One thing about this story that is often overlooked is Jesus’ response to the man who parrots so well his teachings about the most important parts of God’s instructions, or Torah. The man gives the perfect answer–quoting Jesus verbatim–and in the lull before the man pressed Jesus further, we find these words of Jesus in response, “do this and you will live.” Often, we like to make this text a text about salvation, but I would argue that this Jewish man assumes his own salvation. He would see himself as a son of Abraham, a person already to receive a share of Abraham’s rewards for his faithfulness. His question was not about how to get to heaven or find certainty in his salvation, it was about how to walk closer to God.
If this text is not really about salvation, then what is it really about then as far as we are concerned? In my reading it not about salvation as much as it is about our response to salvation. How does one live into this covenant/law relationship with faithfulness? How does one know they are interpreting the specifics of Torah in the way that God intended and desires? Jesus’ answer is: to Love God and others above ourselves. And to do this full tilt, with our whole selves, our whole lives. If we do this, Jesus says, we will live.
Often I think we embrace the opposite view, that the way to live is to embrace epicurean-ism, to put one’s self at the center of one’s life and seeking to specifically curate our every experience as to have the most amount of fun while experiencing the least amount of pain. The world tells us to loosen up and live in the moment, to be spontaneous and flexible. I think to some extent that is a healthy thing. But character qualities like discipline, commitment, and service are not the logical fruits of majoring in the moment and being enslaved by the pursuit of the relevant. If one would truly seek after the fullness of life with God it will take sacrifice… in fact it will take all you have—your full self. It will take ALL your mind, all your soul, all your strength… it will take the outworking of God’s love in a way that connects with one’s neighbor, that prioritizes others at least as much as one’s self.

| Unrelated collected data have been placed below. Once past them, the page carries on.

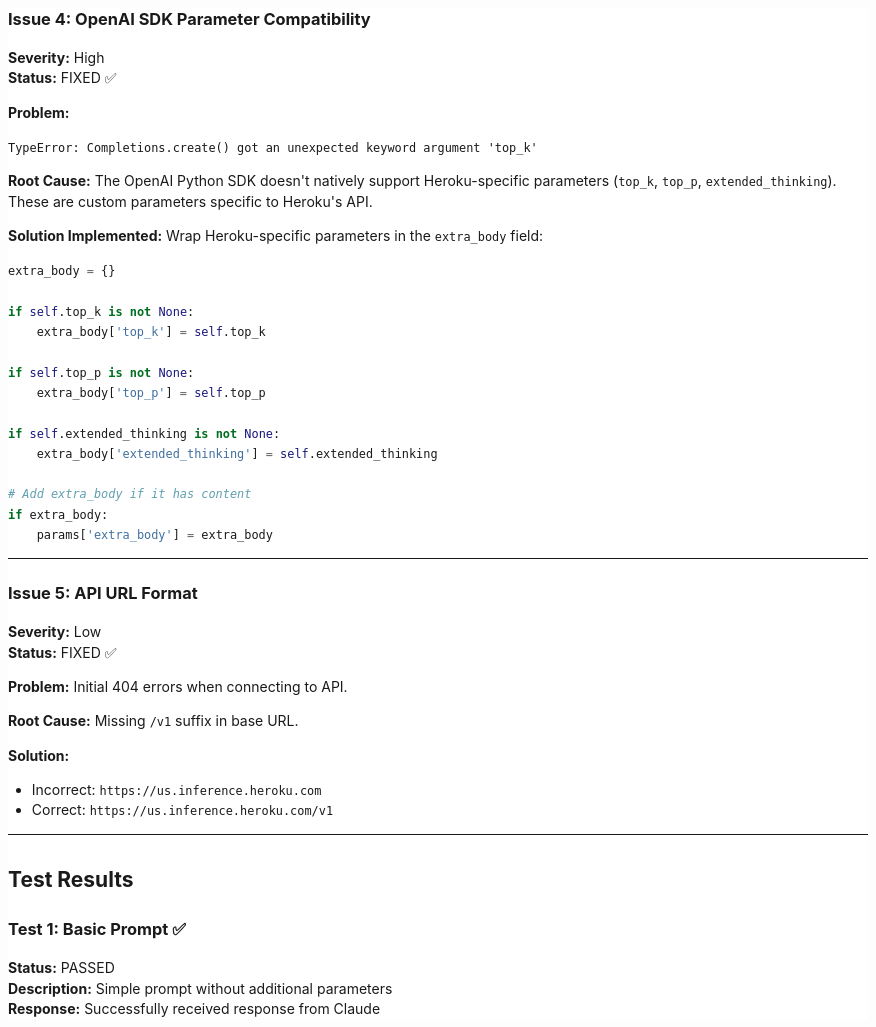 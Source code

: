 
### Issue 4: OpenAI SDK Parameter Compatibility
**Severity:** High  
**Status:** FIXED ✅

**Problem:**
```
TypeError: Completions.create() got an unexpected keyword argument 'top_k'
```

**Root Cause:** The OpenAI Python SDK doesn't natively support Heroku-specific parameters (`top_k`, `top_p`, `extended_thinking`). These are custom parameters specific to Heroku's API.

**Solution Implemented:**
Wrap Heroku-specific parameters in the `extra_body` field:

```python
extra_body = {}

if self.top_k is not None:
    extra_body['top_k'] = self.top_k

if self.top_p is not None:
    extra_body['top_p'] = self.top_p

if self.extended_thinking is not None:
    extra_body['extended_thinking'] = self.extended_thinking

# Add extra_body if it has content
if extra_body:
    params['extra_body'] = extra_body
```

---

### Issue 5: API URL Format
**Severity:** Low  
**Status:** FIXED ✅

**Problem:** Initial 404 errors when connecting to API.

**Root Cause:** Missing `/v1` suffix in base URL.

**Solution:**
- Incorrect: `https://us.inference.heroku.com`
- Correct: `https://us.inference.heroku.com/v1`

---

## Test Results

### Test 1: Basic Prompt ✅
**Status:** PASSED  
**Description:** Simple prompt without additional parameters  
**Response:** Successfully received response from Claude
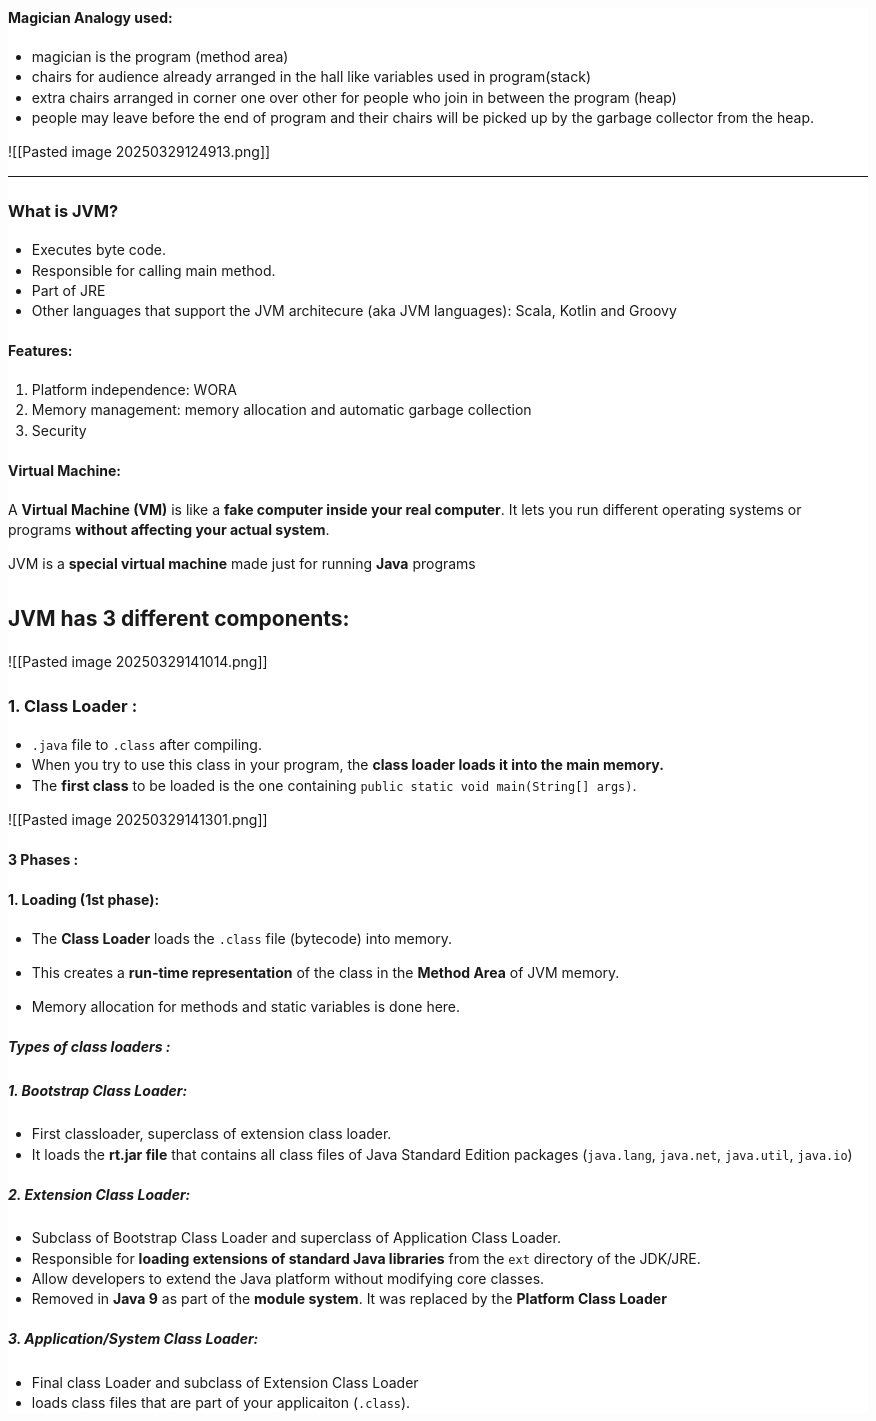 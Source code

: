 
#### Magician Analogy used:
- magician is the program  (method area)
- chairs for audience already arranged in the hall like variables used in program(stack)
- extra chairs arranged in corner one over other for people who join in between the program (heap)
- people may leave before the end of program and their chairs will be picked up by the garbage collector from the heap.

![[Pasted image 20250329124913.png]]

---
### What is JVM?
- Executes byte code.
- Responsible for calling main method.
- Part of JRE
- Other languages that support the JVM architecure (aka JVM languages): Scala, Kotlin and Groovy
#### Features:
1. Platform independence: WORA
2. Memory management: memory allocation and automatic garbage collection
3. Security
#### Virtual Machine:
A **Virtual Machine (VM)** is like a **fake computer inside your real computer**. It lets you run different operating systems or programs **without affecting your actual system**.

JVM is a **special virtual machine** made just for running **Java** programs

## JVM has 3 different components:

![[Pasted image 20250329141014.png]]
### 1. Class Loader :
- `.java` file to `.class` after compiling.
- When you try to use this class in your program, the **class loader loads it into the main memory.**
- The **first class** to be loaded is the one containing `public static void main(String[] args)`.

![[Pasted image 20250329141301.png]]

#### 3 Phases :
#### 1. Loading  (1st phase):
- The **Class Loader** loads the `.class` file (bytecode) into memory.
    
- This creates a **run-time representation** of the class in the **Method Area** of JVM memory.
    
- Memory allocation for methods and static variables is done here.

##### Types of class loaders :
##### 1. Bootstrap Class Loader:
- First classloader, superclass of extension class loader.
- It loads the **rt.jar file** that contains all class files of Java Standard Edition packages (`java.lang`, `java.net`, `java.util`, `java.io`)
##### 2. Extension Class Loader:
- Subclass of Bootstrap Class Loader and superclass of Application Class Loader. 
- Responsible for **loading extensions of standard Java libraries** from the `ext` directory of the JDK/JRE.
- Allow developers to extend the Java platform without modifying core classes.
- Removed in **Java 9** as part of the **module system**. It was replaced by the **Platform Class Loader**
##### 3. Application/System Class Loader: 
- Final class Loader and subclass of Extension Class Loader
- loads class files that are part of your applicaiton (`.class`).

If you are up to the challenge, consider taking 20 minutes or so to spend in solitude and reflection. Grab a piece of paper and a pencil, marker, or crayons. Read John 15:17, Jesus’ statement about being the vine that connects us and our fruit to himself. Spend your time reflecting on some of the hard won fruits of your relationship with God, and your relationship with God as expressed through your relationship to others. Fruits are not things you do, those are deeds. Fruits are things that only God can do–blessings beyond ourselves we experience because we are conduits of God’s blessings. Discipline is the soul nurturing soil of the fruit, but God is the only one who makes the fruit grow.
Like the man in the story who tested Jesus, it is easy to know the right answer in our heads. Information is important, but God is just as interested in transformation. God wants to have the truth of His word settle down into our hearts and flow outward into the world. Sometimes it is good to stop, take a breath, and take a fresh look at where we are at and how we are connecting with God, and examine the ways that love shines through to our neighbor. Often we find places in our lives that are on the right track, and some that need a little pruning. May God bring a bountiful harvest as we seek to keep our connection to Him strong, and as we let God’s Spirit lead us into new ways of letting God’s love do its work in us.